Yabtisyu (يَبْطِشُ بِهَا): maksudnya adalah memukul dengannya.
Kuntu sama’ahu (كُنْتُ سَمعَهُ) : Aku-lah pendengarannya. Menurut sebagian peneliti, kalimat ini merupakan majaz, atau kinayah (penggunaan kata – kata yang tidak terang - terangan) atas pertolongan Allah subhanahu wa ta’ala bagi hamba – hambanya yang mendekatkan diri kepadaNya dengan apa – apa yang telah disebutkan. Ini juga berarti adanya bimbingan dari Allah bagi hamba – hambaNya tersebut dan juga penjagaanNya dari hal – hal yang dapat menjerumuskan kepada maksiat.
Faidah Hadits:
1.       Hadits ini menunjukkan bahwa hendaknya seseorang tidak membenci ataupun menyakiti wali –wali Allah, karena bisa berakibat buruk baginya. Adapun mendebat mereka di depan sidang pengadilan demi mengungkap kebenaran, maka hal ini tidak termasuk dalam cakupan ancaman Allah – sebagaimana disebutkan dalam hadits. Di antara para sahabat – yang notabenenya merupakan wali – wali Allah – sendiri, sering kali satu sama lain saling beradu hujjah di depan majelis sidang.
2.       Hadits ini juga menunjukkan bahwa amalan – amalan yang wajib harus dikerjakan terlebih dahulu baru kemudian amalan – amalan yang sunnah, karena perintah – perintah untuk mengerjakan yang wajib itu bersifat tegas. Melanggengkan ibadah – ibadah sunnah seperti shalat – shalat sunnah rawatib, shalat malam, dan membaca al-Qur’an setiap selesai shalat fardhu, dapat menghantarkan seorang hamba meraih mahabbatullah dan menjadi waliNya.

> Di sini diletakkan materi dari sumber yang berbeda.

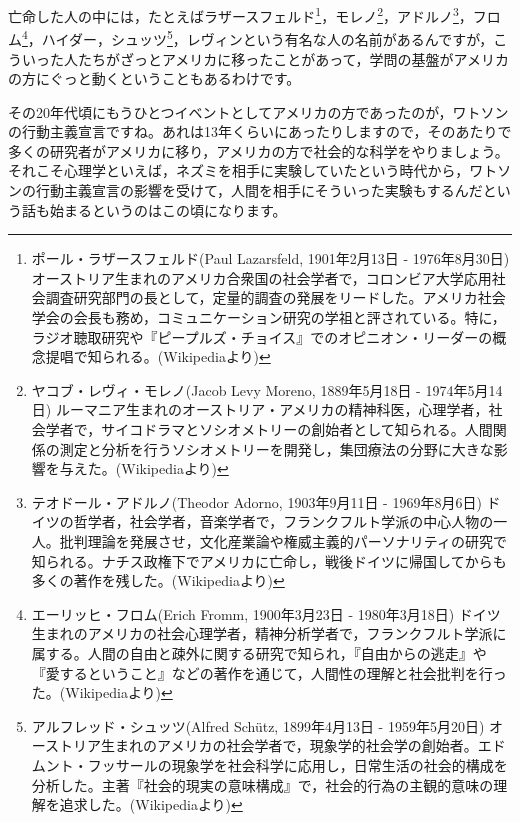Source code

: \documentclass{ltjsbook}
\begin{document}
亡命した人の中には，たとえばラザースフェルド\footnote{ポール・ラザースフェルド(Paul Lazarsfeld, 1901年2月13日 - 1976年8月30日)  オーストリア生まれのアメリカ合衆国の社会学者で，コロンビア大学応用社会調査研究部門の長として，定量的調査の発展をリードした。アメリカ社会学会の会長も務め，コミュニケーション研究の学祖と評されている。特に，ラジオ聴取研究や『ピープルズ・チョイス』でのオピニオン・リーダーの概念提唱で知られる。(Wikipediaより)}，モレノ\footnote{ヤコブ・レヴィ・モレノ(Jacob Levy Moreno, 1889年5月18日 - 1974年5月14日)  ルーマニア生まれのオーストリア・アメリカの精神科医，心理学者，社会学者で，サイコドラマとソシオメトリーの創始者として知られる。人間関係の測定と分析を行うソシオメトリーを開発し，集団療法の分野に大きな影響を与えた。(Wikipediaより)}，アドルノ\footnote{テオドール・アドルノ(Theodor Adorno, 1903年9月11日 - 1969年8月6日)  ドイツの哲学者，社会学者，音楽学者で，フランクフルト学派の中心人物の一人。批判理論を発展させ，文化産業論や権威主義的パーソナリティの研究で知られる。ナチス政権下でアメリカに亡命し，戦後ドイツに帰国してからも多くの著作を残した。(Wikipediaより)}，フロム\footnote{エーリッヒ・フロム(Erich Fromm, 1900年3月23日 - 1980年3月18日)  ドイツ生まれのアメリカの社会心理学者，精神分析学者で，フランクフルト学派に属する。人間の自由と疎外に関する研究で知られ，『自由からの逃走』や『愛するということ』などの著作を通じて，人間性の理解と社会批判を行った。(Wikipediaより)}，ハイダー，シュッツ\footnote{アルフレッド・シュッツ(Alfred Schütz, 1899年4月13日 - 1959年5月20日)  オーストリア生まれのアメリカの社会学者で，現象学的社会学の創始者。エドムント・フッサールの現象学を社会科学に応用し，日常生活の社会的構成を分析した。主著『社会的現実の意味構成』で，社会的行為の主観的意味の理解を追求した。(Wikipediaより)}，レヴィンという有名な人の名前があるんですが，こういった人たちがざっとアメリカに移ったことがあって，学問の基盤がアメリカの方にぐっと動くということもあるわけです。

その20年代頃にもうひとつイベントとしてアメリカの方であったのが，ワトソンの行動主義宣言ですね。あれは13年くらいにあったりしますので，そのあたりで多くの研究者がアメリカに移り，アメリカの方で社会的な科学をやりましょう。それこそ心理学といえば，ネズミを相手に実験していたという時代から，ワトソンの行動主義宣言の影響を受けて，人間を相手にそういった実験もするんだという話も始まるというのはこの頃になります。
\end{document}
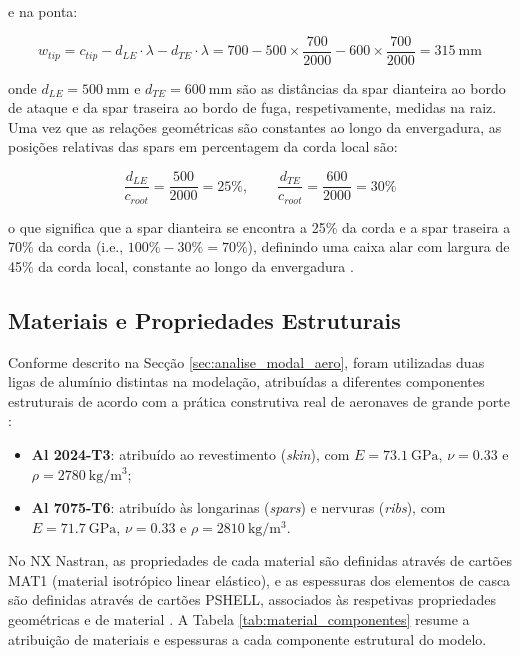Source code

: \documentclass[a4paper,fleqn]{cas-sc}
\begin{document}
\noindent e na ponta:

\begin{equation}
    w_{tip} = c_{tip} - d_{LE} \cdot \lambda - d_{TE} \cdot \lambda 
    = 700 - 500\times\frac{700}{2000} - 600\times\frac{700}{2000} 
    = \SI{315}{\milli\meter}
    \label{eq:largura_caixa_ponta}
\end{equation}

\noindent onde $d_{LE} = \SI{500}{\milli\meter}$ e $d_{TE} = \SI{600}{\milli\meter}$ são as distâncias da spar dianteira ao bordo de ataque e da spar traseira ao bordo de fuga, respetivamente, medidas na raiz. Uma vez que as relações geométricas são constantes ao longo da envergadura, as posições relativas das spars em percentagem da corda local são:

\begin{equation}
    \frac{d_{LE}}{c_{root}} = \frac{500}{2000} = 25\%, \qquad
    \frac{d_{TE}}{c_{root}} = \frac{600}{2000} = 30\%
    \label{eq:posicao_spars}
\end{equation}

\noindent o que significa que a spar dianteira se encontra a 25\% da corda e a spar traseira a 70\% da corda (i.e., $100\% - 30\% = 70\%$), definindo uma caixa alar com largura de 45\% da corda local, constante ao longo da envergadura \cite{Niu1988}.

\subsection{Materiais e Propriedades Estruturais}

Conforme descrito na Secção \ref{sec:analise_modal_aero}, foram utilizadas duas ligas de alumínio distintas na modelação, atribuídas a diferentes componentes estruturais de acordo com a prática construtiva real de aeronaves de grande porte \cite{Megson2012}:

\begin{itemize}
    \item \textbf{Al 2024-T3}: atribuído ao revestimento 
    (\textit{skin}), com $E = \SI{73.1}{\giga\pascal}$, 
    $\nu = 0.33$ e $\rho = \SI{2780}{\kilo\gram\per\cubic\meter}$;
    \item \textbf{Al 7075-T6}: atribuído às longarinas 
    (\textit{spars}) e nervuras (\textit{ribs}), com 
    $E = \SI{71.7}{\giga\pascal}$, $\nu = 0.33$ e 
    $\rho = \SI{2810}{\kilo\gram\per\cubic\meter}$.
\end{itemize}

No NX Nastran, as propriedades de cada material são definidas através de cartões MAT1 (material isotrópico linear elástico), e as espessuras dos elementos de casca são definidas através de cartões PSHELL, associados às respetivas propriedades geométricas e de material \cite{Nastran2014}. A Tabela \ref{tab:material_componentes} resume a atribuição de materiais e espessuras a cada componente estrutural do modelo.
\end{document}
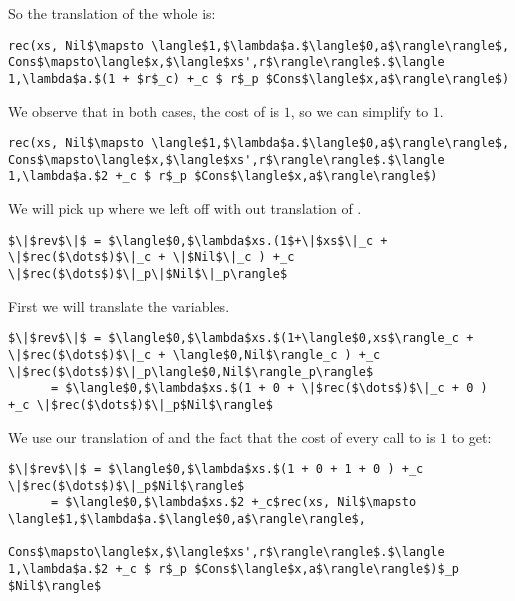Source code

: %
So the translation of the whole  is:
%
\begin{lstlisting}
rec(xs, Nil$\mapsto \langle$1,$\lambda$a.$\langle$0,a$\rangle\rangle$, Cons$\mapsto\langle$x,$\langle$xs',r$\rangle\rangle$.$\langle 1,\lambda$a.$(1 + $r$_c) +_c $ r$_p $Cons$\langle$x,a$\rangle\rangle$)
\end{lstlisting}
%
We observe that in both cases, the cost of  is $1$, so we can simplify  to $1$.
%
\begin{lstlisting}
rec(xs, Nil$\mapsto \langle$1,$\lambda$a.$\langle$0,a$\rangle\rangle$, Cons$\mapsto\langle$x,$\langle$xs',r$\rangle\rangle$.$\langle 1,\lambda$a.$2 +_c $ r$_p $Cons$\langle$x,a$\rangle\rangle$)
\end{lstlisting}
%

We will pick up where we left off with out translation of .
%
\begin{lstlisting}
$\|$rev$\|$ = $\langle$0,$\lambda$xs.(1$+\|$xs$\|_c + \|$rec($\dots$)$\|_c + \|$Nil$\|_c ) +_c \|$rec($\dots$)$\|_p\|$Nil$\|_p\rangle$
\end{lstlisting}
%
First we will translate the variables.
%
\begin{lstlisting}
$\|$rev$\|$ = $\langle$0,$\lambda$xs.$(1+\langle$0,xs$\rangle_c + \|$rec($\dots$)$\|_c + \langle$0,Nil$\rangle_c ) +_c \|$rec($\dots$)$\|_p\langle$0,Nil$\rangle_p\rangle$
      = $\langle$0,$\lambda$xs.$(1 + 0 + \|$rec($\dots$)$\|_c + 0 ) +_c \|$rec($\dots$)$\|_p$Nil$\rangle$
\end{lstlisting}
%
We use our translation of  and the fact that the cost of every call to  is $1$ to get:
%
\begin{lstlisting}
$\|$rev$\|$ = $\langle$0,$\lambda$xs.$(1 + 0 + 1 + 0 ) +_c \|$rec($\dots$)$\|_p$Nil$\rangle$
      = $\langle$0,$\lambda$xs.$2 +_c$rec(xs, Nil$\mapsto \langle$1,$\lambda$a.$\langle$0,a$\rangle\rangle$,
                      Cons$\mapsto\langle$x,$\langle$xs',r$\rangle\rangle$.$\langle 1,\lambda$a.$2 +_c $ r$_p $Cons$\langle$x,a$\rangle\rangle$)$_p $Nil$\rangle$
\end{lstlisting}
%

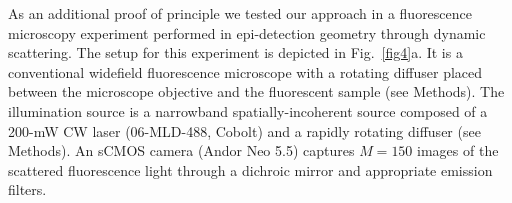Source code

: \documentclass[pdflatex,sn-mathphys-num]{sn-jnl}%
\theoremstyle{thmstyleone}%
\theoremstyle{thmstyletwo}%
\theoremstyle{thmstylethree}%
\begin{document}
As an additional proof of principle we tested our approach in a fluorescence microscopy experiment performed in epi-detection geometry through dynamic scattering. %
The setup for this experiment is depicted in Fig.~\ref{fig4}a. It is a conventional widefield fluorescence microscope with a rotating diffuser placed between the microscope objective and the fluorescent sample (see Methods). The illumination source is a narrowband spatially-incoherent source composed of a 200-mW CW laser (06-MLD-488, Cobolt) and a rapidly rotating diffuser (see Methods). 
An sCMOS camera (Andor Neo 5.5) captures $M=150$ images of the scattered fluorescence light through a dichroic mirror and appropriate emission filters. %

\end{document}
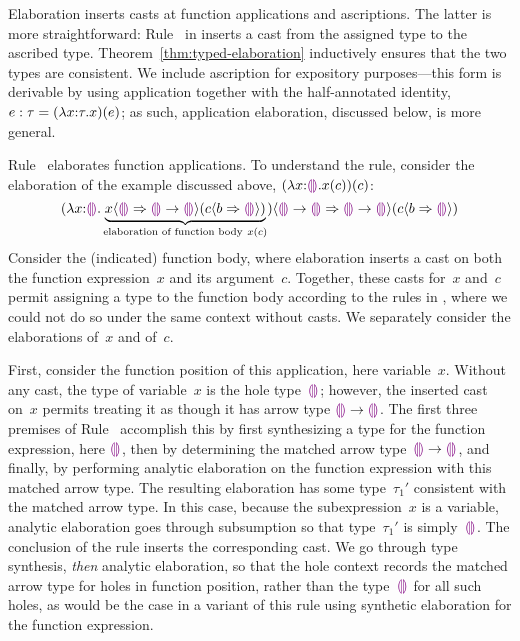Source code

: Elaboration inserts casts at function applications and ascriptions.
%
The latter is more straightforward: Rule~
in  inserts a cast from the assigned type to the
ascribed type.
%
Theorem~\ref{thm:typed-elaboration} inductively ensures that the two types
are consistent.
%
We include ascription for expository purposes---this form is derivable
by using application together with the half-annotated identity, $e
: \tau = (\lambda x{:}\tau.x)(e)$; as such, application
elaboration, discussed below, is more general.

Rule~ elaborates function applications.
%
To understand the rule, consider the elaboration of the example
discussed above, $(\lambda x{:}\textcolor{violet}{\llparenthesis}\textcolor{violet}{\rrparenthesis}.x(c))(c)$:
\[
        \hap{\dcasttwo{
        (\halam{x}{\tehole}{\underbrace{
                \hap{\dcasttwo{x}{\tehole}{\tarr{\tehole}{\tehole}}}
                {\dcasttwo{c}{b}{\tehole}}
                }_{\textrm{elaboration of function body}~x(c)}
        }
        )}{\tarr{\tehole}{\tehole}}{
           \tarr{\tehole}{\tehole}}
           }
           {\dcasttwo{c}{b}{\tehole}}
\]
Consider the (indicated) function body,
%
where elaboration inserts a cast on both the function expression~$x$ and
its argument~$c$.
%
Together, these casts for~$x$ and~$c$ permit assigning a type to the
function body according to the rules in , where we
could not do so under the same context without casts.
%
We separately consider the elaborations of~$x$ and of~$c$.

First, consider the function position of this application, here variable~$x$.
%
Without any cast, the type of variable~$x$ is the hole type~$\textcolor{violet}{\llparenthesis}\textcolor{violet}{\rrparenthesis}$;
however, the inserted cast on~$x$ permits treating it as though it has
arrow type $\textcolor{violet}{\llparenthesis}\textcolor{violet}{\rrparenthesis} \rightarrow \textcolor{violet}{\llparenthesis}\textcolor{violet}{\rrparenthesis}$.
%
The first three premises of Rule~ accomplish this
%
by first synthesizing a type for the function expression, here
$\textcolor{violet}{\llparenthesis}\textcolor{violet}{\rrparenthesis}$, then
%
by determining the matched arrow type~$\textcolor{violet}{\llparenthesis}\textcolor{violet}{\rrparenthesis} \rightarrow \textcolor{violet}{\llparenthesis}\textcolor{violet}{\rrparenthesis}$, and
finally,
%
by performing analytic elaboration on the function expression with this
matched arrow type.
%
The resulting elaboration has some type~$\tau_1'$ consistent with the
matched arrow type.
%
In this case, because the subexpression~$x$ is a variable, analytic
elaboration goes through subsumption so that type~$\tau_1'$ is
simply~$\textcolor{violet}{\llparenthesis}\textcolor{violet}{\rrparenthesis}$.
%
The conclusion of the rule inserts the corresponding cast.
%
We go through type synthesis, \emph{then} analytic elaboration, so that the
hole context records the matched arrow type for holes in function position,
rather than the type~$\textcolor{violet}{\llparenthesis}\textcolor{violet}{\rrparenthesis}$ for all such holes, as would be the case in
a variant of this rule using synthetic elaboration for the function
expression.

3.       Keharusan memurnikan Allah dari sifat – sifat yang tidak layak bagi-Nya, misalnya al-hulul (menempati suatu benda) atau menyatu dengan benda; dan keharusan memaknai sifat – sifat mutasyabih (menyerupai makhluk) Allah dengan pemaknaan yang sesuai dengan keluhuran Dzat-Nya, atau pemaknaannya diserahkan kepada Allah subhanahu wata’ala saja.
4.       Ketika seorang hamba benar dalam beribadah kepada Allah ta’ala hingga mencapai kedudukan wali Allah, maka Allah akan mengabulkan setiap do’anya apabila hal itu baik baginya, atau menggantinya dengan sesuatu yang lebih baik dari yang ia minta itu baik di kehidupan dunia maupun di kehidupan akhirat.